GUADALAJARA._ Para hablar de sexo no necesariamente hay que seguir las reglas de la gramática, las palabras en sí guardan otros sentidos que pueden aludir a él, sin ser explícito.En la mesa El Lenguaje y el Sexo, escritores y académicos abordaron los dobles sentidos de la lengua española, la carga erótica que está implícita en las palabras y su uso en países como México, España, Argentina y Colombia.
No cabía un alma más en el auditorio de la FIL de Guadalajara, miles de jóvenes llegaron atraídos por el título de la conferencia, sugerente, como la del año pasado, que se llamó Cómo chingados se usa el español.
"Agradezco la presencia de tantas hormonas en este salón", dijo Gonzalo Celorio, académico de la lengua y coordinador de la actividad.
En el presidio, la lingüista Concepción Company, la escritora Luisa Valenzuela, el académico Daniel Samper y el periodista Álex Grijelmo. Moderaba Lydia Cacho. El humor predominó en todos los casos y sentidos.
Elementos 'apuestos'
Álex Grijelmo, presidente de EFE y la Fundación de Español Urgente, destacó que la gramática vive un mundo muy distinto al del humano y puso muchos ejemplos de ello.
"En la oración el sujeto y el atributo se hayan copulados por el verbo, la gramática ha conseguido que la cópula tenga que ver el atributo. Puede que después de esto vengan las contracciones, pero a diferencia de la vida real, no son consecuencia de la cópula", dijo y todos estallaron en risas.
El también presidente de la Fundación de Español Urgente dijo que en la gramática los elementos apuestos son los que se ponen a un lado de otro, pero sin ventaja para la cópula.
"Están apostados a que pase algo, pero en gramática no pasa nada. En la vida real sí pasa y suceden cosas interesantes. En la vida real los elementos apuestos suelen ser copulativos".
Company habló de los mexicanismos y los diminutivos que sólo en México se usan y que tienen otros sentidos.
"Las palabras aquellito, alguito, lueguito, sólo se usan en México".
La académica dijo que verbos como coger, que se empleaba para asir algo con las manos, se convirtió en un verbo de alusión sexual.

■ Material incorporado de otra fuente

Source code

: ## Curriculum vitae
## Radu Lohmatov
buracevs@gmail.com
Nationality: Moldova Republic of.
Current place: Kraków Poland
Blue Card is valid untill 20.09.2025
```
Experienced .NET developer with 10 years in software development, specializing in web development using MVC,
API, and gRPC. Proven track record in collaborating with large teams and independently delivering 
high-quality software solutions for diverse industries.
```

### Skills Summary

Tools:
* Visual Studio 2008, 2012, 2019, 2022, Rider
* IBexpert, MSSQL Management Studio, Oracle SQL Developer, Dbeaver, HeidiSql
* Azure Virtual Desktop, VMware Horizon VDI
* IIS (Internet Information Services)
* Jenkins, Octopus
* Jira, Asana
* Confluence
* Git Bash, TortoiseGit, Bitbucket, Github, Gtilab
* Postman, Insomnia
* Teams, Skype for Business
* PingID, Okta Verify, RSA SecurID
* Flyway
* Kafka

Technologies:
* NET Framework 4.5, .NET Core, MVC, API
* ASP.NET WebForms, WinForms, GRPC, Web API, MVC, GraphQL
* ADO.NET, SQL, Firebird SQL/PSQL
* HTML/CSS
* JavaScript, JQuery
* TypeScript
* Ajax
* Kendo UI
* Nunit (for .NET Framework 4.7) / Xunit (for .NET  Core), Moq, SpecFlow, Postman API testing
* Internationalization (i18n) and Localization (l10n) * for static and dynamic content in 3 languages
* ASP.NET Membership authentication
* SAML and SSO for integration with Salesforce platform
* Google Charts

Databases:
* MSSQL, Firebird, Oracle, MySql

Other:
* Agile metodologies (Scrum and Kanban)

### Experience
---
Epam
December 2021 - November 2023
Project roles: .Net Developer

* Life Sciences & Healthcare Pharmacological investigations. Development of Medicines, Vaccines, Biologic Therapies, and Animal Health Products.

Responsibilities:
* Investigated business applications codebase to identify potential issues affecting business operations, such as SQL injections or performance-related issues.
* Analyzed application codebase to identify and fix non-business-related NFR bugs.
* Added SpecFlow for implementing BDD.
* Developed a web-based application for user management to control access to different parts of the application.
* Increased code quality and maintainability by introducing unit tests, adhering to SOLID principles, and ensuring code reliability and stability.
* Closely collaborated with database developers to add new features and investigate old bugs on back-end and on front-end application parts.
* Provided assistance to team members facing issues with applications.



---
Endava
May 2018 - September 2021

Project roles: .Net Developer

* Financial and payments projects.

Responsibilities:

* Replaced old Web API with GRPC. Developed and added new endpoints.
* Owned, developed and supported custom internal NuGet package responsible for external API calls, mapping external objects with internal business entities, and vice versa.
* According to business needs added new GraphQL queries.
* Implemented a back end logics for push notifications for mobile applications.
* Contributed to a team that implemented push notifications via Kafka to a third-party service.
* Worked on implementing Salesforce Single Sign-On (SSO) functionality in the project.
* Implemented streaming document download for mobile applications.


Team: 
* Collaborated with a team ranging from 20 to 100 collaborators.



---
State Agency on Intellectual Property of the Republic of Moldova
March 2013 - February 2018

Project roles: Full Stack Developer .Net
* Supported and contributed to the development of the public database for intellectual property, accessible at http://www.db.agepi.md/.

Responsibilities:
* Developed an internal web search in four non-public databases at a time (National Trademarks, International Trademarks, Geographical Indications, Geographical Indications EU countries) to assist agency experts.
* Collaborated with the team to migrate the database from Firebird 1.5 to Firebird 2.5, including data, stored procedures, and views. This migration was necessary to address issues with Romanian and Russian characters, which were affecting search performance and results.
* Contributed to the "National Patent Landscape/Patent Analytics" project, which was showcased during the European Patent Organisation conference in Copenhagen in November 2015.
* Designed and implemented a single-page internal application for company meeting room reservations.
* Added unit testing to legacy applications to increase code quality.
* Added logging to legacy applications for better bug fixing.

"La lengua refleja el sexismo inherente de la cultura mexicana, decir: Me la tiré, me la planché, es un vocabulario de hombres que sería vulgar entre las mujeres".
Lo erótico difuso
La autora argentina Luisa Valenzuela, se rió del uso de ciertas palabras en su país, que tendrían otro sentido en otros.
"Una vez en un restaurante de Argentina un señor le dijo a otro: 'me pasa la sal' y éste le dijo: 'allí te va boludo' y éste le dijo a sus acompañantes: 'oyeron, me llamó boludo', como un halago".
Consideró que las palabras ayudan a crear situaciones de erotismo sin ser pornográficas y que éste es una fuente de vida, hasta en la muerte.
"La situación erótica difusa, no necesariamente sexual, es aquello que nos da todo tipo de alegrías y nos permiten sobrevivir a los grandes dolores de la vida".
Daniel Samper, miembro de la Academia Colombiana de la Lengua, hizo reír a los asistentes con un listado de palabras con ch, que pueden sonar desde eróticas, hasta despectivas y vulgares.
"Chuca, chocha, chorra, picha, un trío de cosas malechas, chugo, chimbo y tricho. Achichincle, el chupirul, el chupetín, el siete leches, garchar, la cachucha, la chambonada Cachivache, chango, chucho, chueco, pichirilo. Puras palabras chanchas".